Turning photos into an interactive experience
Human facial expressions, big and small, have the ability to convey what a person is feeling. Imagine being able to bring out a wide range of human emotions in any still photo, and to do so, automatically.
Computer scientists at Tel-Aviv University collaborated with researchers at Facebook to develop a new computational technique that makes it possible for users to animate still images in a highly realistic way. The method enables subjects in a still photo to come to life and express various emotions. For instance, when a user "likes" a photo on Facebook or tweets a thumbs-up, the facial expression of his or her profile photo could automatically react with a smile or express an emotion of approval or happiness. The researchers demonstrate their technique on varying facial images, including selfies, old portraits and facial avatars. Their results were able to show portraits brought to life, depicting a person in the photo as though they were actually breathing, for example, or smiling or frowning.

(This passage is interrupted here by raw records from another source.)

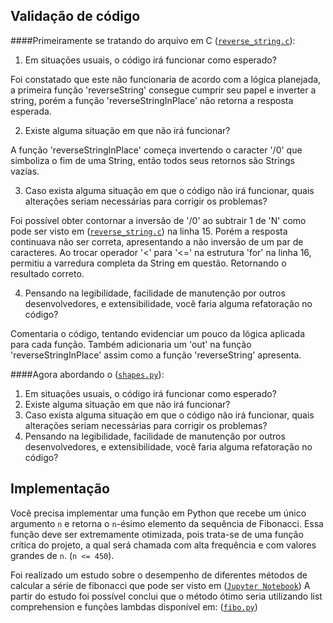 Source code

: ## Validação de código

####Primeiramente se tratando do arquivo em C ([`reverse_string.c`](./reverse_string.c)):

1. Em situações usuais, o código irá funcionar como esperado?

Foi constatado que este não funcionaria de acordo com a lógica planejada,
a primeira função 'reverseString' consegue cumprir seu papel e inverter a string, porém a função 'reverseStringInPlace' não retorna a resposta esperada.

2. Existe alguma situação em que não irá funcionar?

A função 'reverseStringInPlace' começa invertendo o caracter '/0' que simboliza o fim de uma String, então todos seus retornos são Strings vazias.

3. Caso exista alguma situação em que o código não irá funcionar, quais alterações seriam necessárias para corrigir os problemas?

Foi possível obter contornar a inversão de '/0' ao subtrair 1 de 'N' como pode ser visto em ([`reverse_string.c`](./reverse_string.c)) na linha 15.
Porém a resposta continuava não ser correta, apresentando a não inversão de um par de caracteres. Ao trocar operador '<' para '<=' na estrutura 'for' na linha 16,
permitiu a varredura completa da String em questão. Retornando o resultado correto.

4. Pensando na legibilidade, facilidade de manutenção por outros desenvolvedores, e extensibilidade, você faria alguma refatoração no código?

Comentaria o código, tentando evidenciar um pouco da lógica aplicada para cada função. Também adicionaria um 'out' na função 'reverseStringInPlace' assim como
a função 'reverseString' apresenta.

####Agora abordando o ([`shapes.py`](./shapes.py)):

1. Em situações usuais, o código irá funcionar como esperado?
2. Existe alguma situação em que não irá funcionar?
3. Caso exista alguma situação em que o código não irá funcionar, quais alterações seriam necessárias para corrigir os problemas?
4. Pensando na legibilidade, facilidade de manutenção por outros desenvolvedores, e extensibilidade, você faria alguma refatoração no código?




## Implementação

Você precisa implementar uma função em Python que recebe um único argumento `n` e retorna o `n`-ésimo elemento da sequência de Fibonacci. Essa função deve ser extremamente otimizada, pois trata-se de uma função crítica do projeto, a qual será chamada com alta frequência e com valores grandes de `n`. (`n <= 450`).

Foi realizado um estudo sobre o desempenho de diferentes métodos de calcular a série de fibonacci que pode ser visto em ([`Jupyter Notebook`](./fibo.ipynb))
A partir do estudo foi possível conclui que o método ótimo seria utilizando list comprehension e funções lambdas disponível em: ([`fibo.py`](./fibo.py)) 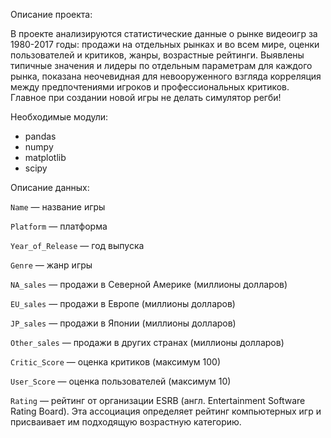 Описание проекта:

В проекте анализируются статистические данные о рынке видеоигр за 1980-2017 годы: продажи на отдельных рынках и во всем мире, оценки пользователей и критиков, жанры, возрастные рейтинги. Выявлены типичные значения и лидеры по отдельным параметрам для каждого рынка, показана неочевидная для невооруженного взгляда корреляция между предпочтениями игроков и профессиональных критиков. Главное при создании новой игры не делать симулятор регби!


Необходимые модули:

- pandas
- numpy
- matplotlib
- scipy


Описание данных:

`Name` — название игры

`Platform` — платформа

`Year_of_Release` — год выпуска

`Genre` — жанр игры

`NA_sales` — продажи в Северной Америке (миллионы долларов)

`EU_sales` — продажи в Европе (миллионы долларов)

`JP_sales` — продажи в Японии (миллионы долларов)

`Other_sales` — продажи в других странах (миллионы долларов)

`Critic_Score` — оценка критиков (максимум 100)

`User_Score` — оценка пользователей (максимум 10)

`Rating` — рейтинг от организации ESRB (англ. Entertainment Software Rating Board). Эта ассоциация определяет рейтинг компьютерных игр и присваивает им подходящую возрастную категорию.
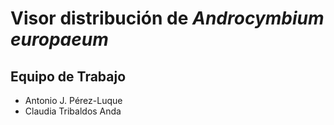 # Visor distribución de *Androcymbium europaeum* 


## Equipo de Trabajo
- Antonio J. Pérez-Luque
- Claudia Tribaldos Anda  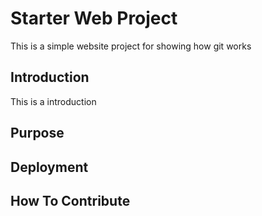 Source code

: # Starter Web Project 

This is a simple website project for showing how git works

## Introduction

This is a introduction 

## Purpose

## Deployment

## How To Contribute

"Facial expressions in humans convey not just major emotions, but through subtle variations, a rather nuanced view into the emotional state of a person," said Hadar Averbuch-Elor, computer science PhD at Tel-Aviv University and a lead author of the study. "This expressiveness is what we attempt to capture and animate in our work."
Coauthors of the research, "Bringing Portraits to Life," include Daniel Cohen-Or, professor of computer science at Tel-Aviv University, and Facebook research scientists Michael F. Cohen and Johannes Kopf. The team will present their innovative work at SIGGRAPH Asia 2017 in Bangkok, 27 November to 30 November. This annual conference and exhibition showcases the world's leading professionals, academics and creative minds at the forefront of computer graphics and interactive techniques.
Given a single image, the researchers' method automatically generates photo-realistic video clips that express various emotions. Previous facial animation techniques typically assume the availability of a video of the target face, which exhibits variation in pose and expression. In this work, the researchers use as input only a single image of a target face to animate it.
"This makes our method more widely applicable, to the near endless supply of portraits or selfies on the Internet," explained Cohen. "We animate the single target face image from a driving video, allowing the target image—the still photo—to come alive and mimic the expressiveness of the subject in the driving video."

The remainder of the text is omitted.